**ASSIGNMENT:** Report how many lines of the following entries include the string "CRPO"; respond with the number alone.

START GIVEN RECORDS

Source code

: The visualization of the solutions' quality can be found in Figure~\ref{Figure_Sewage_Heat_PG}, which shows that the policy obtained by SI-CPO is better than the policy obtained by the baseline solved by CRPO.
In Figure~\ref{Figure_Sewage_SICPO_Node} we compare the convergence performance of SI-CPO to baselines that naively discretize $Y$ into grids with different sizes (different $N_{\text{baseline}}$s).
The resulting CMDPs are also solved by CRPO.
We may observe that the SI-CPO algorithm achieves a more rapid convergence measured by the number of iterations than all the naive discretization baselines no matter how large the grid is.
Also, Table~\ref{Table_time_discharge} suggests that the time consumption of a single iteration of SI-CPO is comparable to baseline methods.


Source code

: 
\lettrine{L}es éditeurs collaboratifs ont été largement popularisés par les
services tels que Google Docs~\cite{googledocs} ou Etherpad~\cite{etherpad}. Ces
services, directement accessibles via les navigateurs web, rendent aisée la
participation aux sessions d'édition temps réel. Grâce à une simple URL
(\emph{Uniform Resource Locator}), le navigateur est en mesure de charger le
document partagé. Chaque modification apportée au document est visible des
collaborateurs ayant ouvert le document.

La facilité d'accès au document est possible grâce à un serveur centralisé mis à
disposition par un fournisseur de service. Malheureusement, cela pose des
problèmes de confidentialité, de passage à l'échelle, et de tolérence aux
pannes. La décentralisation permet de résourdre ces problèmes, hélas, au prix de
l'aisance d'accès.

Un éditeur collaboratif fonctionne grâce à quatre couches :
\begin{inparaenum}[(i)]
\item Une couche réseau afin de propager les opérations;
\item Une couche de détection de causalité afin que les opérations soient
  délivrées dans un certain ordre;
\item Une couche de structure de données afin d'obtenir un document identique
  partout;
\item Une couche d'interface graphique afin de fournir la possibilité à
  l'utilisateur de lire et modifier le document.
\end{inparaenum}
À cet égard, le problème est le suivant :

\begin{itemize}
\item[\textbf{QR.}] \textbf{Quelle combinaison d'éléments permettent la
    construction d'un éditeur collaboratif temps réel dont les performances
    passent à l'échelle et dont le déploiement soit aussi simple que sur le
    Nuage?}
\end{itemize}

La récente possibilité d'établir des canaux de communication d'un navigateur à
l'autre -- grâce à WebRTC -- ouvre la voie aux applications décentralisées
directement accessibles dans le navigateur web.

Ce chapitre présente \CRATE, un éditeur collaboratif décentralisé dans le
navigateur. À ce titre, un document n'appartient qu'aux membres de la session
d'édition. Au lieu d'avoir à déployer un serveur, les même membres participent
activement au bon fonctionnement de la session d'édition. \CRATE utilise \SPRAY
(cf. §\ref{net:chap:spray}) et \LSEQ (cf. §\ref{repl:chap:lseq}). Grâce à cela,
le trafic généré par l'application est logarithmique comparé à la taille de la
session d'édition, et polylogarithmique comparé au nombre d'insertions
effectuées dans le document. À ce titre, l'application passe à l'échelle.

END GIVEN RECORDS

**REPLY:** 2